Once they arrived, they waited for a ship that would take them to their
yearned-for destination.
After disembarking in Jaffa, and kissing its
“holy” ground with gusto, they traveled to Jerusalem. The city’s two
established communities – Yiddish-speaking Ashkenazim from Eastern
Europe and Ladino-speaking Sefaradim from Spain and Portugal – had a
hard time believing that the newcomers, with their strange language,
exotic customs and dark skins, were actually Jewish.
Unfortunately, while Ashkenazis and Sephardis had already set up bustling neighborhoods for other immigrants, they felt no obligation towards these newcomers from the east.
Unfortunately, while Ashkenazis and Sephardis had already set up bustling neighborhoods for other immigrants, they felt no obligation towards these newcomers from the east.
Too poor to buy property or to build homes,
the Parsim squatted on an empty plot next to Mishkenot Sha’anamim (the
first Jewish neighborhood outside the Old City walls). But their shacks
and tents created such an eyesore that they were soon evicted and they
ended up in a make-shift transit camp. Lacking building materials,
penniless, they took enormous, empty tin gasoline cans, separated the
sides, smoothed them out and stood them up to form walls. That’s why
their earliest neighborhood, officially called Shevet Tzedek, is known
far and wide as the Tin Neighborhood.
If you lived in Shevet Tzedek, you walked on
dirt floors and slept in beds made of wooden crates pushed together.
Your mattress would consist of rags and tattered clothes, which you
would also use as bedcovers when it got cold. Yet this was a vibrant,
crowded quarter teeming with life – and a characteristic eastern aura.
And, poverty-stricken or not, the Iranians
were deeply religious. They needed a synagogue where they could pray in
their own special style and hear sermons in Persian. So they erected
P’tachiya, the first Iranian synagogue in Jerusalem.
P’tachiya was built in 1894 as a simple hut
whose permanent walls were added one by one whenever the destitute
residents were able to come up with a donation. There was no money for a
floor, and they stood on a layer of dirt – but they did get their hands
on a 400-year-old Torah. And after finding a box with a velvet interior
and cloth on the outside, they had an ark.
One caretaker (gabai) of this synagogue was
Moshe Mizrahi. Known to Jerusalemites as “the legendary Moishele,” he
was obsessed with making sure there were always ten men available for
morning worship. Moishele regularly woke people up at three or four in
the morning; when the police were around, he borrowed their bullhorns to
do the job.
The first permanent neighborhood, built by
Parsim for Parsim, was established in 1900, and called Neve Shalom.

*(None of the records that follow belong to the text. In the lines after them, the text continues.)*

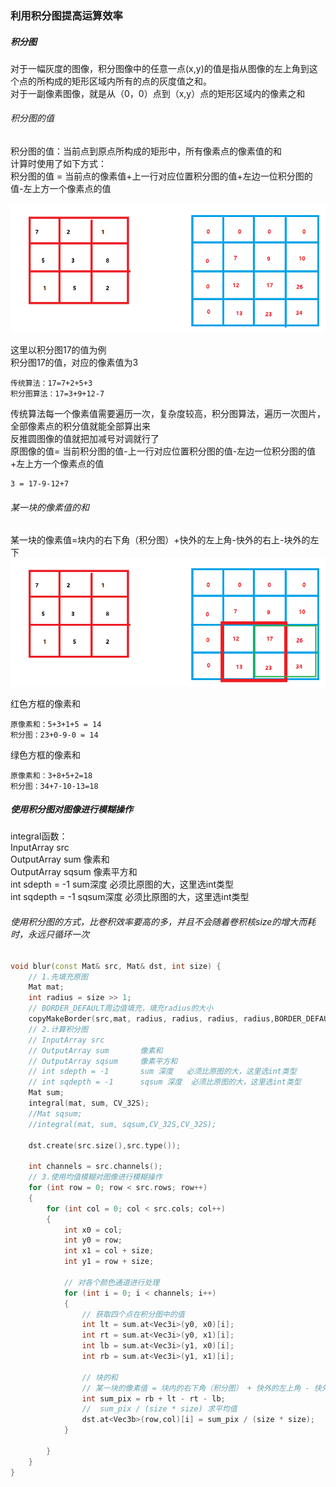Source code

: ### 利用积分图提高运算效率

##### 积分图
对于一幅灰度的图像，积分图像中的任意一点(x,y)的值是指从图像的左上角到这个点的所构成的矩形区域内所有的点的灰度值之和。</br>
对于一副像素图像，就是从（0，0）点到（x,y）点的矩形区域内的像素之和</br>
###### 积分图的值
积分图的值：当前点到原点所构成的矩形中，所有像素点的像素值的和</br>
计算时使用了如下方式：</br>
积分图的值 = 当前点的像素值+上一行对应位置积分图的值+左边一位积分图的值-左上方一个像素点的值</br></br>
![积分图](https://github.com/TF27674569/OpenCV/blob/master/image/%E7%A7%AF%E5%88%86%E5%9B%BE.png)

这里以积分图17的值为例</br>
积分图17的值，对应的像素值为3
```
传统算法：17=7+2+5+3
积分图算法：17=3+9+12-7
```
传统算法每一个像素值需要遍历一次，复杂度较高，积分图算法，遍历一次图片，全部像素点的积分值就能全部算出来</br>
反推圆图像的值就把加减号对调就行了</br>
原图像的值= 当前积分图的值-上一行对应位置积分图的值-左边一位积分图的值+左上方一个像素点的值
```
3 = 17-9-12+7
```
###### 某一块的像素值的和
某一块的像素值=块内的右下角（积分图）+快外的左上角-快外的右上-块外的左下</br>
![积分图](https://github.com/TF27674569/OpenCV/blob/master/image/%E7%A7%AF%E5%88%86%E5%9B%BE_1.png)

红色方框的像素和
```
原像素和：5+3+1+5 = 14
积分图：23+0-9-0 = 14
```
绿色方框的像素和
```
原像素和：3+8+5+2=18
积分图：34+7-10-13=18
```

##### 使用积分图对图像进行模糊操作
integral函数：</br>
InputArray src</br>
OutputArray sum       像素和</br>
OutputArray sqsum     像素平方和</br>
int sdepth = -1       sum深度   必须比原图的大，这里选int类型</br>
int sqdepth = -1      sqsum深度  必须比原图的大，这里选int类型</br>

###### 使用积分图的方式，比卷积效率要高的多，并且不会随着卷积核size的增大而耗时，永远只循环一次</br>

```c++
void blur(const Mat& src, Mat& dst, int size) {
	// 1.先填充原图
	Mat mat;
	int radius = size >> 1;
	// BORDER_DEFAULT周边值填充，填充radius的大小
	copyMakeBorder(src,mat, radius, radius, radius, radius,BORDER_DEFAULT);
	// 2.计算积分图
	// InputArray src
	// OutputArray sum       像素和
	// OutputArray sqsum     像素平方和
	// int sdepth = -1       sum 深度   必须比原图的大，这里选int类型
	// int sqdepth = -1      sqsum 深度  必须比原图的大，这里选int类型
	Mat sum;
	integral(mat, sum, CV_32S);
	//Mat sqsum;
	//integral(mat, sum, sqsum,CV_32S,CV_32S);

	dst.create(src.size(),src.type());

	int channels = src.channels();
	// 3.使用均值模糊对图像进行模糊操作
	for (int row = 0; row < src.rows; row++)
	{
		for (int col = 0; col < src.cols; col++)
		{
			int x0 = col;
			int y0 = row;
			int x1 = col + size;
			int y1 = row + size;

			// 对各个颜色通道进行处理
			for (int i = 0; i < channels; i++)
			{
				// 获取四个点在积分图中的值
				int lt = sum.at<Vec3i>(y0, x0)[i];
				int rt = sum.at<Vec3i>(y0, x1)[i];
				int lb = sum.at<Vec3i>(y1, x0)[i];
				int rb = sum.at<Vec3i>(y1, x1)[i];

				// 块的和
				// 某一块的像素值 = 块内的右下角（积分图） + 快外的左上角 - 快外的右上 - 块外的左下
				int sum_pix = rb + lt - rt - lb;
				//  sum_pix / (size * size) 求平均值
				dst.at<Vec3b>(row,col)[i] = sum_pix / (size * size);
			}

		}
	}
}

```
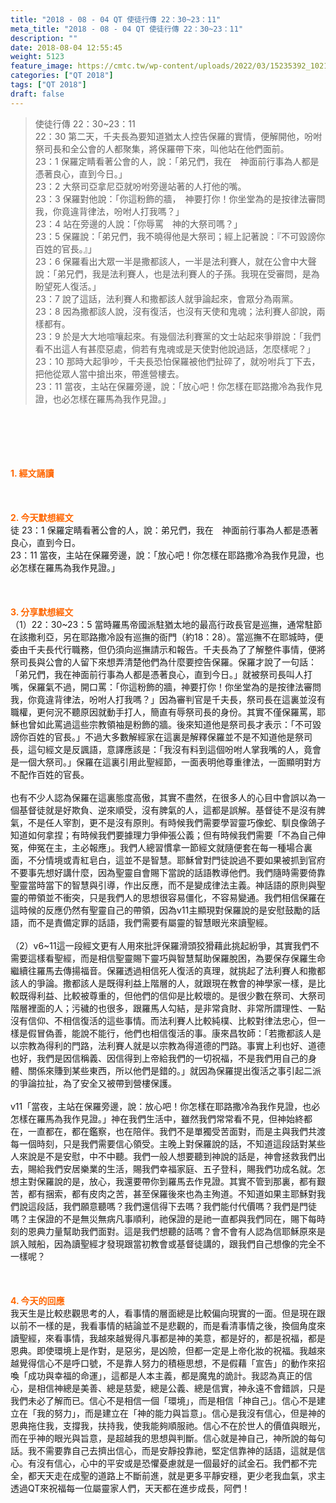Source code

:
 ```yaml
---
title: "2018 - 08 - 04 QT 使徒行傳 22：30~23：11"
meta_title: "2018 - 08 - 04 QT 使徒行傳 22：30~23：11"
description: ""
date: 2018-08-04 12:55:45
weight: 5123
feature_image: https://cmtc.tw/wp-content/uploads/2022/03/15235392_10211799862337740_180693556567566654_o-1.webp
categories: ["QT 2018"]
tags: ["QT 2018"]
draft: false
---
```


<blockquote>使徒行傳 22：30~23：11<br />
22：30 第二天，千夫長為要知道猶太人控告保羅的實情，便解開他，吩咐祭司長和全公會的人都聚集，將保羅帶下來，叫他站在他們面前。<br />
23：1 保羅定睛看著公會的人，說：「弟兄們，我在　神面前行事為人都是憑著良心，直到今日。」<br />
23：2 大祭司亞拿尼亞就吩咐旁邊站著的人打他的嘴。<br />
23：3 保羅對他說：「你這粉飾的牆，　神要打你！你坐堂為的是按律法審問我，你竟違背律法，吩咐人打我嗎？」<br />
23：4 站在旁邊的人說：「你辱罵　神的大祭司嗎？」<br />
23：5 保羅說：「弟兄們，我不曉得他是大祭司；經上記著說：『不可毀謗你百姓的官長。』」<br />
23：6 保羅看出大眾一半是撒都該人，一半是法利賽人，就在公會中大聲說：「弟兄們，我是法利賽人，也是法利賽人的子孫。我現在受審問，是為盼望死人復活。」<br />
23：7 說了這話，法利賽人和撒都該人就爭論起來，會眾分為兩黨。<br />
23：8 因為撒都該人說，沒有復活，也沒有天使和鬼魂；法利賽人卻說，兩樣都有。<br />
23：9 於是大大地喧嚷起來。有幾個法利賽黨的文士站起來爭辯說：「我們看不出這人有甚麼惡處，倘若有鬼魂或是天使對他說過話，怎麼樣呢？」<br />
23：10 那時大起爭吵，千夫長恐怕保羅被他們扯碎了，就吩咐兵丁下去，把他從眾人當中搶出來，帶進營樓去。<br />
23：11 當夜，主站在保羅旁邊，說：「放心吧！你怎樣在耶路撒冷為我作見證，也必怎樣在羅馬為我作見證。」</blockquote><br />
&nbsp;<br />
<br />
&nbsp;<br />
<br />
<span style="color: #ff6600;"><strong>1. </strong><strong>經文誦讀</strong></span><br />
<br />
<span style="color: #ff6600;"><strong> </strong></span><br />
<br />
<span style="color: #ff6600;"><strong>2. 今天默想</strong><strong>經文<br />
</strong></span>徒 23：1 保羅定睛看著公會的人，說：弟兄們，我在　神面前行事為人都是憑著良心，直到今日。<br />
23：11 當夜，主站在保羅旁邊，說：「放心吧！你怎樣在耶路撒冷為我作見證，也必怎樣在羅馬為我作見證。」<br />
<br />
&nbsp;<br />
<br />
<span style="color: #ff6600;"><strong>3. 分享默想經文<br />
</strong></span>（1）22：30~23：5 當時羅馬帝國派駐猶太地的最高行政長官是巡撫，通常駐節在該撒利亞，另在耶路撒冷設有巡撫的衙門（約18：28）。當巡撫不在耶城時，便委由千夫長代行職務，但仍須向巡撫請示和報告。千夫長為了了解整件事情，便將祭司長與公會的人留下來想弄清楚他們為什麼要控告保羅。保羅才說了一句話：「弟兄們，我在神面前行事為人都是憑著良心，直到今日。」就被祭司長叫人打嘴，保羅氣不過，開口罵：「你這粉飾的牆，神要打你！你坐堂為的是按律法審問我，你竟違背律法，吩咐人打我嗎？」因為審判官是千夫長，祭司長在這裏並沒有職權，更何況不聽原因就動手打人，簡直有辱祭司長的身份。其實不僅保羅罵，耶穌也曾如此罵過這些宗教領袖是粉飾的牆。後來知道他是祭司長才表示：「不可毀謗你百姓的官長。」不過大多數解經家在這裏是解釋保羅並不是不知道他是祭司長，這句經文是反諷語，意譯應該是：「我沒有料到這個吩咐人掌我嘴的人，竟會是一個大祭司。」保羅在這裏引用此聖經節，一面表明他尊重律法，一面顯明對方不配作百姓的官長。<br />
<br />
也有不少人認為保羅在這裏態度高傲，其實不盡然，在很多人的心目中會誤以為一個基督徒就是好欺負、逆來順受，沒有脾氣的人，這都是誤解。基督徒不是沒有脾氣，不是任人宰割，更不是沒有原則。有時候我們需要學習靈巧像蛇、馴良像鴿子知道如何拿捏；有時候我們要據理力爭伸張公義；但有時候我們需要「不為自己伸冤，伸冤在主，主必報應」。我們人總習慣拿一節經文就隨便套在每一種場合裏面，不分情境或青紅皂白，這並不是智慧。耶穌曾對門徒說過不要如果被抓到官府不要事先想好講什麼，因為聖靈自會賜下當說的話語教導他們。我們隨時需要倚靠聖靈當時當下的智慧與引導，作出反應，而不是變成律法主義。神話語的原則與聖靈的帶領並不衝突，只是我們人的思想很容易僵化，不容易變通。我們相信保羅在這時候的反應仍然有聖靈自己的帶領，因為v11主顯現對保羅說的是安慰鼓勵的話語，而不是責備定罪的話語，我們需要有屬靈的智慧眼光來讀聖經。<br />
<br />
（2）v6~11這一段經文更有人用來批評保羅滑頭狡猾藉此挑起紛爭，其實我們不需要這樣看聖經，而是相信聖靈賜下靈巧與智慧幫助保羅脫困，為要保存保羅生命繼續往羅馬去傳揚福音。保羅透過相信死人復活的真理，就挑起了法利賽人和撒都該人的爭論。撒都該人是既得利益上階層的人，就跟現在教會的神學家一樣，是比較既得利益、比較被尊重的，但他們的信仰是比較壞的。是很少數在祭司、大祭司階層裡面的人；污穢的也很多，跟羅馬人勾結，是非常貪財、非常所謂理性、一點沒有信仰、不相信復活的這些事情。而法利賽人比較純樸、比較對律法忠心，但一樣是假冒偽善，能說不能行，他們也相信復活的事。康來昌牧師：「若撒都該人是以宗教為得利的門路，法利賽人就是以宗教為得道德的門路。事實上利也好、道德也好，我們是因信稱義、因信得到上帝給我們的一切祝福，不是我們用自己的身體、關係來賺到某些東西，所以他們是錯的。」就因為保羅提出復活之事引起二派的爭論拉扯，為了安全又被帶到營樓保護。<br />
<br />
v11「當夜，主站在保羅旁邊，說：放心吧！你怎樣在耶路撒冷為我作見證，也必怎樣在羅馬為我作見證。」神在我們生活中，雖然我們常常看不見，但神始終都在，一直都在，都在鑑察，也在陪伴。我們不是單獨受苦面對，而是主與我們共渡每一個時刻，只是我們需要信心領受。主晚上對保羅說的話，不知道這段話對某些人來說是不是安慰，中不中聽。我們一般人想要聽到神說的話是，神會拯救我們出去，賜給我們安居樂業的生活，賜我們幸福家庭、五子登科，賜我們功成名就。怎想主對保羅說的是，放心，我還要帶你到羅馬去作見證。其實不管到那裏，都有艱苦，都有捆索，都有皮肉之苦，甚至保羅後來也為主殉道。不知道如果主耶穌對我們說這段話，我們願意聽嗎？我們還信得下去嗎？我們能付代價嗎？我們是門徒嗎？主保證的不是無災無病凡事順利，祂保證的是祂一直都與我們同在，賜下每時刻的恩典力量幫助我們面對。這是我們想聽的話嗎？會不會有人認為信耶穌原來是誤入賊船，因為讀聖經才發現跟當初教會或基督徒講的，跟我們自己想像的完全不一樣呢？<br />
<br />
&nbsp;<br />
<br />
<span style="color: #ff6600;"><strong>4. 今天的回應<br />
</strong></span>我天生是比較悲觀思考的人，看事情的層面總是比較偏向現實的一面。但是現在跟以前不一樣的是，我看事情的結論並不是悲觀的，而是看清事情之後，換個角度來讀聖經，來看事情，我越來越覺得凡事都是神的美意，都是好的，都是祝福，都是恩典。即使環境上是作對，是惡劣，是凶險，但都一定是上帝化妝的祝福。我越來越覺得信心不是呼口號，不是靠人努力的積極思想，不是假藉「宣告」的動作來招喚「成功與幸福的命運」，這都是人本主義，都是魔鬼的詭計。我認為真正的信心，是相信神總是美善、總是慈愛，總是公義、總是信實，神永遠不會錯誤，只是我們未必了解而已。信心不是相信一個「環境」，而是相信「神自己」。信心不是建立在「我的努力」，而是建立在「神的能力與旨意」。信心是我沒有信心，但是神的恩典拖住我，支撐我，扶持我，使我能夠順服祂。信心不在於世人的價值與眼光，而在乎神的眼光與旨意，是超越我的思想與判斷。信心就是神自己，神所說的每句話。我不需要靠自己去擠出信心，而是安靜投靠祂，堅定信靠神的話語，這就是信心。有沒有信心，心中的平安或是恐懼憂慮就是一個最好的試金石。我們都不完全，都天天走在成聖的道路上不斷前進，就是更多平靜安穩，更少老我血氣，求主透過QT來祝福每一位屬靈家人們，天天都在進步成長，阿們！<br />
<br />
&nbsp;
        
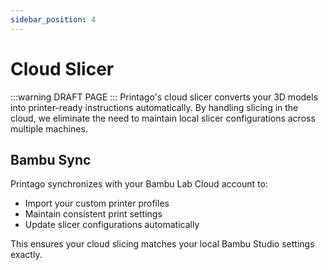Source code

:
 ```yaml
---
sidebar_position: 4
---
```


# Cloud Slicer
:::warning DRAFT PAGE
:::
Printago's cloud slicer converts your 3D models into printer-ready instructions automatically. By handling slicing in the cloud, we eliminate the need to maintain local slicer configurations across multiple machines.

## Bambu Sync

Printago synchronizes with your Bambu Lab Cloud account to:

- Import your custom printer profiles
- Maintain consistent print settings 
- Update slicer configurations automatically

This ensures your cloud slicing matches your local Bambu Studio settings exactly.

<!-- ## Printer and Part Configuration 

### Printer Settings

- Default print quality profiles
- Material-specific configurations 
- Machine-specific adjustments
- Custom start/end G-code

### Part Overrides

- Quality presets per model
- Support preferences
- Build plate adhesion
- Material requirements
 -->

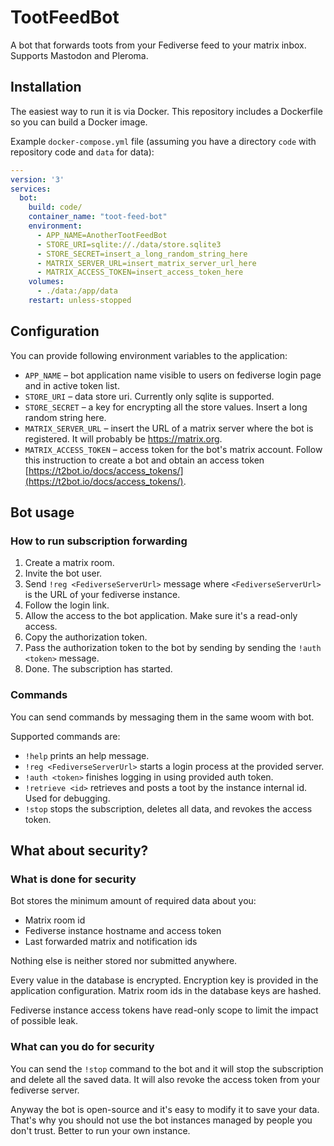 # TootFeedBot

A bot that forwards toots from your Fediverse feed to your matrix inbox. Supports Mastodon and Pleroma.

## Installation

The easiest way to run it is via Docker. This repository includes a Dockerfile so you can build a Docker image.

Example `docker-compose.yml` file (assuming you have a directory `code` with repository code and `data` for data):

```yaml
---
version: '3'
services:
  bot:
    build: code/
    container_name: "toot-feed-bot"
    environment:
      - APP_NAME=AnotherTootFeedBot
      - STORE_URI=sqlite://./data/store.sqlite3
      - STORE_SECRET=insert_a_long_random_string_here
      - MATRIX_SERVER_URL=insert_matrix_server_url_here
      - MATRIX_ACCESS_TOKEN=insert_access_token_here
    volumes:
      - ./data:/app/data
    restart: unless-stopped
```

## Configuration

You can provide following environment variables to the application:

* `APP_NAME` – bot application name visible to users on fediverse login page and in active token list.
* `STORE_URI` – data store uri. Currently only sqlite is supported.
* `STORE_SECRET` – a key for encrypting all the store values. Insert a long random string here.
* `MATRIX_SERVER_URL` – insert the URL of a matrix server where the bot is registered. It will probably be https://matrix.org.
* `MATRIX_ACCESS_TOKEN` – access token for the bot's matrix account. Follow this instruction to create a bot and obtain an access token [https://t2bot.io/docs/access_tokens/](https://t2bot.io/docs/access_tokens/).

## Bot usage

### How to run subscription forwarding

1. Create a matrix room.
2. Invite the bot user.
3. Send `!reg <FediverseServerUrl>` message where `<FediverseServerUrl>` is the URL of your fediverse instance.
4. Follow the login link.
5. Allow the access to the bot application. Make sure it's a read-only access.
6. Copy the authorization token.
7. Pass the authorization token to the bot by sending by sending the `!auth <token>` message.
8. Done. The subscription has started.

### Commands

You can send commands by messaging them in the same woom with bot.

Supported commands are:

* `!help` prints an help message.
* `!reg <FediverseServerUrl>` starts a login process at the provided server.
* `!auth <token>` finishes logging in using provided auth token.
* `!retrieve <id>` retrieves and posts a toot by the instance internal id. Used for debugging.
* `!stop` stops the subscription, deletes all data, and revokes the access token.

## What about security?

### What is done for security

Bot stores the minimum amount of required data about you:

* Matrix room id
* Fediverse instance hostname and access token
* Last forwarded matrix and notification ids

Nothing else is neither stored nor submitted anywhere.

Every value in the database is encrypted. Encryption key is provided in the application configuration. Matrix room ids in the database keys are hashed.

Fediverse instance access tokens have read-only scope to limit the impact of possible leak.

### What can you do for security

You can send the `!stop` command to the bot and it will stop the subscription and delete all the saved data. It will also revoke the access token from your fediverse server.

Anyway the bot is open-source and it's easy to modify it to save your data. That's why you should not use the bot instances managed by people you don't trust. Better to run your own instance.
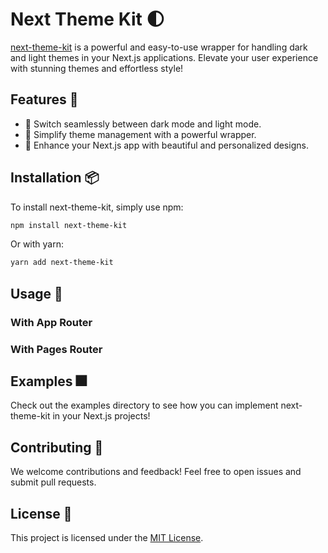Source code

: # Next Theme Kit 🌓

[next-theme-kit](https://www.npmjs.com/package/next-theme-kit) is a powerful and easy-to-use wrapper for handling dark and light themes in your Next.js applications. Elevate your user experience with stunning themes and effortless style!

## Features 🎨

- 🌙 Switch seamlessly between dark mode and light mode.
- 🚀 Simplify theme management with a powerful wrapper.
- 🎉 Enhance your Next.js app with beautiful and personalized designs.

## Installation 📦

To install next-theme-kit, simply use npm:

```bash
npm install next-theme-kit
```

Or with yarn:

```bash
yarn add next-theme-kit
```

## Usage 🧪

### With App Router

### With Pages Router

## Examples 🎆

Check out the examples directory to see how you can implement next-theme-kit in your Next.js projects!

## Contributing 🤝

We welcome contributions and feedback! Feel free to open issues and submit pull requests.

## License 📄

This project is licensed under the [MIT License](./LICENSE.md).
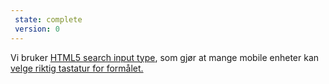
 ```yaml
---
 state: complete
 version: 0
---
```

Vi bruker [HTML5 search input type](http://dev.w3.org/html5/markup/input.search.html), som gjør at mange mobile enheter kan [velge riktig tastatur for formålet.](http://diveintohtml5.info/forms.html)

Although it consists of only a few streets and a couple of alleys it
contains half a dozen different Iranian synagogues – evidence of the new
immigrants’ immense spiritual needs.
The Beit Yitzhak Synagogue was named for a
rabbi who left Shiraz with his family but never made it to Israel.
That’s because, two nights after they set sail, Rabbi Yitzhak Kalifa was
killed on the deck of the ship during a terrible storm.
Neve Shalom residents were very poor, so
everyone had to contribute towards building the Beit Yitzhak synagogue.
Indeed, the walls and even the light fixtures are covered with their
names and the sums they donated. One of them, Agababa Ben Yitzhak Ben
Raful Shemesh, dug a cistern and sold water to the Arabs; for every tin
of water he got a chiseled stone in return.
As the 19th century came to an end, more and
more Parsim flocked to Jerusalem. And while girls stayed home and
learned how to become good housewives, boys ran ragged in the streets,
getting into all sorts of trouble. Worried that ignorance would be the
downfall of the Iranian community, an organization called Ohavei Zion
determined to deal with the problem. In 1906 a combination synagogue,
absorption center and school appeared here, with Rabbi Yaakov Melamed –
son of Rahamim Melamed, who was the Parsi community’s spiritual head and
rabbi of the Shaarei Rahamim Synagogue – in charge of education.
Knowing that each family had only one
multi-purpose basin for washing clothes, dishes, teeth and people,
Yaakov Melamed added a shower to the school, complete with soap and
towels. He provided to fill his pupils’ stomachs and even built a
platform for drama classes and performances. It was here, in 1937, that
famous entertainer Yossi Banai sang his first solo.